Venus Pipes was locked in the 5 per cent upper circuit at Rs 351.75 on the BSE, while it froze at a price of Rs 354.35 on the NSE, exchange data shows. Till 10:08 am, a combined 1 million equity shares had changed hands. There are pending buy orders for around 530,000 shares on the NSE and BSE. In comparison, the S&P BSE Sensex was down 0.30 per cent at 54,123 points.
The Rs 165-crore initial public offer (IPO) of Venus Pipes & Tubes had received a robust response from investors with the issue seen subscription level of 16.31 times. Qualified institutional buyers portion attracted 12.02 times subscription, while the category for retail individual investors was subscribed 19 times and that for non-institutional investors nearly 16 times.
The company proposes to utilize the net proceeds from the issue towards financing the project cost towards capacity expansion, technological upgradation, cost optimization of operations and backward integration for manufacturing of hollow pipes amounting Rs 108 crore. The company also aims to meet long-term working capital requirements amounting Rs 25 crore and balance towards general corporate purposes.
Venus Pipes & Tubes is a pipes and tubes manufacturer with the sole focus on manufacturing of welded and seamless pipes in a single metal category, i.e., stainless steel (SS). The company, under the brand name Venus, supplies its products for applications in diverse sectors, including chemicals, engineering, fertilizers, pharmaceuticals, power, food processing, paper and oil and gas.
"China is the largest exporter of SS tubes and pipes to India and accounts for nearly half of India’s total imports. Effective May 2021, the Chinese government cancelled export rebates (13 per cent) on seamless pipes and tubes and other steel products to encourage Chinese steel manufacturers to focus on the domestic market. This move is expected to benefit steel pipe and tube manufacturers in India as Chinese steel becomes costlier. Moreover, only BIS certified products can now be used for all projects in the country, which may lead to import substitution," Edelweiss Broking had said in a IPO note.

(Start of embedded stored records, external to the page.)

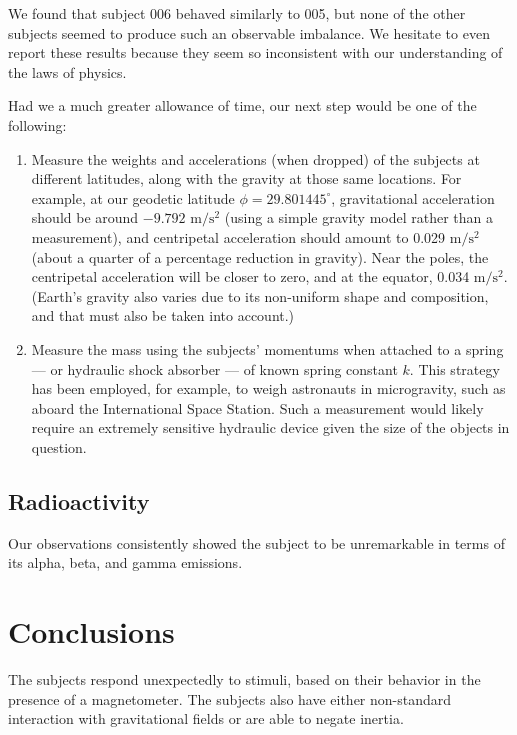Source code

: \documentclass[10pt]{article}
\theoremstyle{definition}
\begin{document}
We found that subject 006 behaved similarly to 005, but none of the other subjects seemed to produce such an observable imbalance.
We hesitate to even report these results because they seem so inconsistent with our understanding of the laws of physics.

Had we a much greater allowance of time, our next step would be one of the following:
\begin{enumerate}
\item Measure the weights and accelerations (when dropped) of the subjects at different latitudes, along with the gravity at those same locations. For example, at our geodetic latitude $\phi=29.801445^\circ$, gravitational acceleration should be around $-9.792\textrm{ m}/\textrm{s}^2$ (using a simple gravity model rather than a measurement), and centripetal acceleration should amount to 0.029 $\textrm{m}/\textrm{s}^2$ (about a quarter of a percentage reduction in gravity). Near the poles, the centripetal acceleration will be closer to zero, and at the equator, 0.034 $\textrm{m}/\textrm{s}^2$. (Earth's gravity also varies due to its non-uniform shape and composition, and that must also be taken into account.)
\item Measure the mass using the subjects' momentums when attached to a spring --- or hydraulic shock absorber --- of known spring constant $k$. This strategy has been employed, for example, to weigh astronauts in microgravity, such as aboard the International Space Station. Such a measurement would likely require an extremely sensitive hydraulic device given the size of the objects in question.
\end{enumerate}

\subsection{Radioactivity}
Our observations consistently showed the subject to be unremarkable in terms of its alpha, beta, and gamma emissions.

\section{Conclusions}\label{conclusions}
The subjects respond unexpectedly to stimuli, based on their behavior in the presence of a magnetometer. The subjects also have either non-standard interaction with gravitational fields or are able to negate inertia.
\end{document}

Meanwhile Centrum Broking added that Venus Pipes' balance sheet is strong with net debt/EBITDA of 1x (FY19: 3.5x). Venus has the potential to generate EBITDA of Rs 900mn-1bn/year (~2x from FY22 annualized EBITDA) at full capacity which can happen in FY25. The EBITDA increase should happen on volume expansion (capacity increasing from 10,800tpa to 24,000 tpa), improved customer mix by shifting sales from stockiest to direct sales/tender based, backward integration and improving operating efficiencies.